**Instructions for the task:** The full data must be written out exactly, with every line included.

------------------------------------

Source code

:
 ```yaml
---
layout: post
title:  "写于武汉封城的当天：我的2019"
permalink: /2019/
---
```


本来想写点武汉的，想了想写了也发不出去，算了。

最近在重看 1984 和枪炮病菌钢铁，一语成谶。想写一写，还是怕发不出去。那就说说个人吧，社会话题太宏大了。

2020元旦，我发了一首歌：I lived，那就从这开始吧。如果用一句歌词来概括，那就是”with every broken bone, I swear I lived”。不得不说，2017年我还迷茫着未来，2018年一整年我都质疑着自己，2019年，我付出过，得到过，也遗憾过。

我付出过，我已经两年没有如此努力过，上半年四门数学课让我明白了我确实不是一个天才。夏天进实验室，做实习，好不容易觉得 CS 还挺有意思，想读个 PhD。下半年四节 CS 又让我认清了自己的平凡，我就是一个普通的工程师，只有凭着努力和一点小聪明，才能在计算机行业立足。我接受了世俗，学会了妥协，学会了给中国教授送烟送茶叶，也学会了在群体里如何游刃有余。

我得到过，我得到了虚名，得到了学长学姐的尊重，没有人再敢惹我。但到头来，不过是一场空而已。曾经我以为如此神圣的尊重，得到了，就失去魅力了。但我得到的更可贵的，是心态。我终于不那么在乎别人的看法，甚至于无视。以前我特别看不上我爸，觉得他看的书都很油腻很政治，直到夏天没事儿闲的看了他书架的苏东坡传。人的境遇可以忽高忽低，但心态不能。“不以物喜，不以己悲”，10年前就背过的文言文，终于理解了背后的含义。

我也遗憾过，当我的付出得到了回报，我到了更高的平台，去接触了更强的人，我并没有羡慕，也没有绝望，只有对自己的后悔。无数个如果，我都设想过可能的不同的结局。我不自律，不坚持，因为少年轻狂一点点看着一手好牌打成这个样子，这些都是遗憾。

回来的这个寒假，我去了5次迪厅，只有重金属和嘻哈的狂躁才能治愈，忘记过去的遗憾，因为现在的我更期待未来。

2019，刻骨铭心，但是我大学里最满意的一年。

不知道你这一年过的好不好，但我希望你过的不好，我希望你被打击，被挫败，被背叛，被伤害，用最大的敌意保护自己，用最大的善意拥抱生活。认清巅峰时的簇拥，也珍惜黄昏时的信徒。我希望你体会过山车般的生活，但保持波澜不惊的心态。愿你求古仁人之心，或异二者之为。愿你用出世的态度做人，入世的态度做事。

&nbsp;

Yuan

------------------------------------

**Your response:**
Source code

:
 ```yaml
---
layout: post
title:  "写于武汉封城的当天：我的2019"
permalink: /2019/
---
```


本来想写点武汉的，想了想写了也发不出去，算了。

最近在重看 1984 和枪炮病菌钢铁，一语成谶。想写一写，还是怕发不出去。那就说说个人吧，社会话题太宏大了。

2020元旦，我发了一首歌：I lived，那就从这开始吧。如果用一句歌词来概括，那就是”with every broken bone, I swear I lived”。不得不说，2017年我还迷茫着未来，2018年一整年我都质疑着自己，2019年，我付出过，得到过，也遗憾过。

我付出过，我已经两年没有如此努力过，上半年四门数学课让我明白了我确实不是一个天才。夏天进实验室，做实习，好不容易觉得 CS 还挺有意思，想读个 PhD。下半年四节 CS 又让我认清了自己的平凡，我就是一个普通的工程师，只有凭着努力和一点小聪明，才能在计算机行业立足。我接受了世俗，学会了妥协，学会了给中国教授送烟送茶叶，也学会了在群体里如何游刃有余。

我得到过，我得到了虚名，得到了学长学姐的尊重，没有人再敢惹我。但到头来，不过是一场空而已。曾经我以为如此神圣的尊重，得到了，就失去魅力了。但我得到的更可贵的，是心态。我终于不那么在乎别人的看法，甚至于无视。以前我特别看不上我爸，觉得他看的书都很油腻很政治，直到夏天没事儿闲的看了他书架的苏东坡传。人的境遇可以忽高忽低，但心态不能。“不以物喜，不以己悲”，10年前就背过的文言文，终于理解了背后的含义。

我也遗憾过，当我的付出得到了回报，我到了更高的平台，去接触了更强的人，我并没有羡慕，也没有绝望，只有对自己的后悔。无数个如果，我都设想过可能的不同的结局。我不自律，不坚持，因为少年轻狂一点点看着一手好牌打成这个样子，这些都是遗憾。

回来的这个寒假，我去了5次迪厅，只有重金属和嘻哈的狂躁才能治愈，忘记过去的遗憾，因为现在的我更期待未来。

2019，刻骨铭心，但是我大学里最满意的一年。

不知道你这一年过的好不好，但我希望你过的不好，我希望你被打击，被挫败，被背叛，被伤害，用最大的敌意保护自己，用最大的善意拥抱生活。认清巅峰时的簇拥，也珍惜黄昏时的信徒。我希望你体会过山车般的生活，但保持波澜不惊的心态。愿你求古仁人之心，或异二者之为。愿你用出世的态度做人，入世的态度做事。

&nbsp;

Yuan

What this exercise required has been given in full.